Jonathon Bolster · Answer 6 · Fri Apr 22 2016 18:27:49 GMT+0800 (China Standard Time)

This might actually be possible.

Originally I was commenting that it wouldn't be possible due to CORS, but according to the XHR documentation extensions aren't limited in the same way (hurrah) as long as you specify the sites to have permission for. And we happen to already have the permissions for all sites.

This surprised me, but it's great to know!

So I'm thinking of these options:

Request the images via JS first. Displaying them as we are currently (there will be a second request per image but it will hit the cache).
Do what we do already and before it counts as 'success', do a quick request for the image to get the headers.
Request the image, stick the data in a canvas.
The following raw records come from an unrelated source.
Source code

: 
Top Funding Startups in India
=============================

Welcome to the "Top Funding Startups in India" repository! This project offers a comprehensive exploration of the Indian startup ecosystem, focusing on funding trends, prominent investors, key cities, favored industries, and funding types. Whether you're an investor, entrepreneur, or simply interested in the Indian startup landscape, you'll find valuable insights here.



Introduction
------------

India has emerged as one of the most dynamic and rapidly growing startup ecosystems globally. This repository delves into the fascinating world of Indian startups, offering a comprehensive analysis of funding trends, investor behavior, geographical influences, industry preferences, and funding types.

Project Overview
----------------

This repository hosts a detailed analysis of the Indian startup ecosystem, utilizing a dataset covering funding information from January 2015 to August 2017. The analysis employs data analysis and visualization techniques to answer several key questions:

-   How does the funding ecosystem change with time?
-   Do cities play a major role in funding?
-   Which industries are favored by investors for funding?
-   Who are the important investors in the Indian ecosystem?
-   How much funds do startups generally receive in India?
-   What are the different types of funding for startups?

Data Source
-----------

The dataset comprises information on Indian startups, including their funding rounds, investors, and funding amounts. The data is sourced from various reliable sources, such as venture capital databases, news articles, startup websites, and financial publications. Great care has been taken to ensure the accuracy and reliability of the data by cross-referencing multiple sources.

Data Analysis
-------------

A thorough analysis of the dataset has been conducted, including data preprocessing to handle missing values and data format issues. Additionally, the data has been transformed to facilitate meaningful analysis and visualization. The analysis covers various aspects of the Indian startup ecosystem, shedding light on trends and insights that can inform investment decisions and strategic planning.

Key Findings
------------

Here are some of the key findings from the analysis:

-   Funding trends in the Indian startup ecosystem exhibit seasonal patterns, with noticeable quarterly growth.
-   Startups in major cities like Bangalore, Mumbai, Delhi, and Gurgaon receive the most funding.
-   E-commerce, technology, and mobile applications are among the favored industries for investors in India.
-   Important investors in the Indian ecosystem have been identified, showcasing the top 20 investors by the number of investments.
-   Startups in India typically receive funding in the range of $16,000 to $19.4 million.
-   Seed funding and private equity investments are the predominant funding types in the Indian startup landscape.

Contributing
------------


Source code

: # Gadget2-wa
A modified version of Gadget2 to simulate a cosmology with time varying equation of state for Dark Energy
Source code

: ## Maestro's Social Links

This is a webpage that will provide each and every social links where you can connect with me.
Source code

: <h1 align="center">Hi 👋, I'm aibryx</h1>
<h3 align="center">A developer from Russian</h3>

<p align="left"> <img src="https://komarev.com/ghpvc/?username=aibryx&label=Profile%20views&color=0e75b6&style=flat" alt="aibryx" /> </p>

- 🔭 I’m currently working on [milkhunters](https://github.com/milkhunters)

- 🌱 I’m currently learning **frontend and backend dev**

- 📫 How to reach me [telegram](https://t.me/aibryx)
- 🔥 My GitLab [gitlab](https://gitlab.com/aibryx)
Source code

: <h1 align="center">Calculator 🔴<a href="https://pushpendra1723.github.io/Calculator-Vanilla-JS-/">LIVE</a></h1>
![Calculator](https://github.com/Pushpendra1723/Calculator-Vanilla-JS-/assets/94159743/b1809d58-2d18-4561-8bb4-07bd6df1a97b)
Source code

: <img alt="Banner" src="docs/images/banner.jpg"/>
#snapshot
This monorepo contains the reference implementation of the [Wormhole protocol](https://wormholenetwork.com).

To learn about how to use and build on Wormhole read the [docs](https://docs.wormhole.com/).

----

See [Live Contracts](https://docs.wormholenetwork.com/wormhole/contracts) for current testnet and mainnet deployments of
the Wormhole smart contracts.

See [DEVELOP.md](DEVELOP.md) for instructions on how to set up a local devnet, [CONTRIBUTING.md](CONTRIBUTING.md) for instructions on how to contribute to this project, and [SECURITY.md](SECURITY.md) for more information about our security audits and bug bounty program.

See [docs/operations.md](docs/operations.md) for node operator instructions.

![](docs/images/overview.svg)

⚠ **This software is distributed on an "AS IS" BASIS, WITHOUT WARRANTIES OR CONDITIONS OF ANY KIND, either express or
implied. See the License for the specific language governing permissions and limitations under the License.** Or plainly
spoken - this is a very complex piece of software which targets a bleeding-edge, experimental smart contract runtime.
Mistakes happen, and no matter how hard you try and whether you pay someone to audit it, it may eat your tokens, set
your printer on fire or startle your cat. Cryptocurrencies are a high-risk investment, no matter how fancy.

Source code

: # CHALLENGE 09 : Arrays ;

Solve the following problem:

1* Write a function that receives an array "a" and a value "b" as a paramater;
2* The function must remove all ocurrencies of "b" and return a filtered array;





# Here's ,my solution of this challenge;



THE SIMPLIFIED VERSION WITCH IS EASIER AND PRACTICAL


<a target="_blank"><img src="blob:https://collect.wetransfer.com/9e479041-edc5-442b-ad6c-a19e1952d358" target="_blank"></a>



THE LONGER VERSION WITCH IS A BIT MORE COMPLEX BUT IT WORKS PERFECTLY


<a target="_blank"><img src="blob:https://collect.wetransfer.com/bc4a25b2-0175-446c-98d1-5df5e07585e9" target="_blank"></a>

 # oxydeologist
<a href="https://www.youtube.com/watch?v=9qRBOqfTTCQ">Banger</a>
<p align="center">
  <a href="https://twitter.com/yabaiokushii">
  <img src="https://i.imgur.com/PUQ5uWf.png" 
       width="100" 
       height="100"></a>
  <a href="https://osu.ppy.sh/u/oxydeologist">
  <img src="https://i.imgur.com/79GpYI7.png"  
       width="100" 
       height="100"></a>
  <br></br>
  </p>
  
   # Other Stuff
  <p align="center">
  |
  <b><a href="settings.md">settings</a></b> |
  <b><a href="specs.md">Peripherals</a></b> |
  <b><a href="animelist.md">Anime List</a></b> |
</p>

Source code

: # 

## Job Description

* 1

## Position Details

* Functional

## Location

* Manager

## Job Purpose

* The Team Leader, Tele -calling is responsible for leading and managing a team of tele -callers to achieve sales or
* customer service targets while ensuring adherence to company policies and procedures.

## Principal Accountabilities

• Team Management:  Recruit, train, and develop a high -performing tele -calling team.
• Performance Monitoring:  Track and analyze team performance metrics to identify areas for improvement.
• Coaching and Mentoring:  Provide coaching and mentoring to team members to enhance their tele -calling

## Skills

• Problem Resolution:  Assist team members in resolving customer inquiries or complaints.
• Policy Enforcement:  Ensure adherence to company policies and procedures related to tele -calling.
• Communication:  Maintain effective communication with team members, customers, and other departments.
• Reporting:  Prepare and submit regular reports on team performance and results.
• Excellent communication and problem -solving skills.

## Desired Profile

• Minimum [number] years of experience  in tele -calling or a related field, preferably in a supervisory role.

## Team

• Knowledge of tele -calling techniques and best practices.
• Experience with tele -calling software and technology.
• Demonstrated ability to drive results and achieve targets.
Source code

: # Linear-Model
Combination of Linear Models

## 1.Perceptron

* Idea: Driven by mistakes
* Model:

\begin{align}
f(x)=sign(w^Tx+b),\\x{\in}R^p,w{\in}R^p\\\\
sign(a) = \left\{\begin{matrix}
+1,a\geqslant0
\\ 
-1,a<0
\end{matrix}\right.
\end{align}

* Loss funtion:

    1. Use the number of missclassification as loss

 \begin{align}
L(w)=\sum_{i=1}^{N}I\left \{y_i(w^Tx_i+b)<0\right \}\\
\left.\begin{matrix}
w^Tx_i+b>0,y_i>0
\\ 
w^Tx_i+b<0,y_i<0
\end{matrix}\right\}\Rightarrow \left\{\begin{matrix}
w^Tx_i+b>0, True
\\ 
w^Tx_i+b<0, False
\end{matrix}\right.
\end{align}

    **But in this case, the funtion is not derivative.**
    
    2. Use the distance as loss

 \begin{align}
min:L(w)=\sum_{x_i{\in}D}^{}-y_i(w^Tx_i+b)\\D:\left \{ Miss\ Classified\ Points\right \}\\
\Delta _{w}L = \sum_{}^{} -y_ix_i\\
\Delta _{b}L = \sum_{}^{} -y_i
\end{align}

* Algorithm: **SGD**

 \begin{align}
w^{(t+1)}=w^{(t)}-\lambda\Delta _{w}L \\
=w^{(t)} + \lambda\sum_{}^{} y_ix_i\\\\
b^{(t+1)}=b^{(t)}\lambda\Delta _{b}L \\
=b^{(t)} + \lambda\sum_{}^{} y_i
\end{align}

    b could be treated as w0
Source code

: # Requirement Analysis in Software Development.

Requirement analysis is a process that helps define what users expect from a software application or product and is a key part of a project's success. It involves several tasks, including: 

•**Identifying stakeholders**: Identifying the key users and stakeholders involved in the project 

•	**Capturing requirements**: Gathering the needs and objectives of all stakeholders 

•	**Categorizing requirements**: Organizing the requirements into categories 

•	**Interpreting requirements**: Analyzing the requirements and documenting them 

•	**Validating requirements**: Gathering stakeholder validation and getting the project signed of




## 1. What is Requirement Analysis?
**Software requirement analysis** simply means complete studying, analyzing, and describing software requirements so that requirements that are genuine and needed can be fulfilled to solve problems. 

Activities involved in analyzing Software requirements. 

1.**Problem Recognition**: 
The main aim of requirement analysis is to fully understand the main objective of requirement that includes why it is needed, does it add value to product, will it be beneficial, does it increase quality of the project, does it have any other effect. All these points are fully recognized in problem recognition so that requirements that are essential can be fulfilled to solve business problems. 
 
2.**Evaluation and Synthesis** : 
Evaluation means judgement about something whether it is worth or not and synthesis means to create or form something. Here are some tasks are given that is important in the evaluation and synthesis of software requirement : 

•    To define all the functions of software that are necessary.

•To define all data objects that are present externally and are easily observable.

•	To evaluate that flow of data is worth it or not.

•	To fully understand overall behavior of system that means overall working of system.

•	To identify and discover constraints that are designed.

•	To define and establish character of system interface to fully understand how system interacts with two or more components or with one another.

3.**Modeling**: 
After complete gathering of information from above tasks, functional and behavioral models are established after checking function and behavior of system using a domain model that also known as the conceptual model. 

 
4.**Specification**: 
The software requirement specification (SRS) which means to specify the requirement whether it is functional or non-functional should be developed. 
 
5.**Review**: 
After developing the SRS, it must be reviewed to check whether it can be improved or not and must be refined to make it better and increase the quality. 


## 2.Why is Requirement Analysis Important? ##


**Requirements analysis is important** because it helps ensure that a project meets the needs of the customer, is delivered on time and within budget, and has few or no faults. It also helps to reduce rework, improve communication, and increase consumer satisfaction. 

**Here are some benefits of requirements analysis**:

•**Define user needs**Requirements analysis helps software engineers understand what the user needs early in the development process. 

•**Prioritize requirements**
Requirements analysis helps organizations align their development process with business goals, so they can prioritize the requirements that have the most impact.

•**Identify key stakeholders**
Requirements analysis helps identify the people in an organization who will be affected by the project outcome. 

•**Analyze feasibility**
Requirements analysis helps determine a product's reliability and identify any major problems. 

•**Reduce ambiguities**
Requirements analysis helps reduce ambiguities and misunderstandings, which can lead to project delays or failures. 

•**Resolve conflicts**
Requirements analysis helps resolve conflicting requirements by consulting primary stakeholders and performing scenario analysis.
I'm thinking of option 2 here. If we do a request after the image has loaded, then it will go straight to the cache anyway, and just acts as a confirmation.

Dan Atkinson · Answer 7 · Fri Apr 22 2016 18:38:49 GMT+0800 (China Standard Time)

I looked at option 1 previously which does sound like option 2. Both involve more than one request. If you're just doing a HEAD request, that should be quick and return the relevant status, but this feels like we're just trying to get around the problem by making twice the number of requests.

Canvas is one way to go and would allow us to do hashing and some rudimentary image analysis more easily, but I imagine that the cost is quite high.

Jonathon Bolster · Answer 8 · Fri Apr 22 2016 18:47:32 GMT+0800 (China Standard Time)

Option 1 is JS before the img element makes the request
Option 2 is allowing the img tag to load before failing/successing

Both do make twice the number of requests, but if the image was previously successful then it would just hit the cache anyway. This is why option 2 is now out for me, as the browser doesn't look at the cache when it previously failed (so an actual second network request).

With option 3, we could just stick the response data in an image element which could work: http://stackoverflow.com/a/10687544/261677

The fact that we can actually make these CORS requests in JS opens up a new option, of potentially zipping up images before saving (though that's another issue altogether)

Dan Atkinson · Answer 9 · Fri Apr 22 2016 18:56:05 GMT+0800 (China Standard Time)

That's fine though. We don't need to perform requests on failures - just successes (loaded image) that return a 4xx (client error) or 5xx (server error). So we just check whether the status code is between 400-600.

2xx (success) or 3xx (redirection) should be considered successful along with everything else.

Re your zipping suggestion, what do you mean? Would you mind breaking it out into a separate issue or perhaps discuss in Gitter?

Dan Atkinson · Answer 10 · Fri Apr 22 2016 21:02:58 GMT+0800 (China Standard Time)

Fixed by #20.

Dan Atkinson · Answer 11 · Thu May 03 2018 21:13:33 GMT+0800 (China Standard Time)

I've looked at how this can be fixed again and have made a small change to detect data types. I've found a couple of cases where calling non-existent images results in a 200 response, but the response is actually a web page which can't be rendered as an image.

We could/should also check for blob data size as well, but for now, this should stop image galleries being loaded where the response is clearly invalid.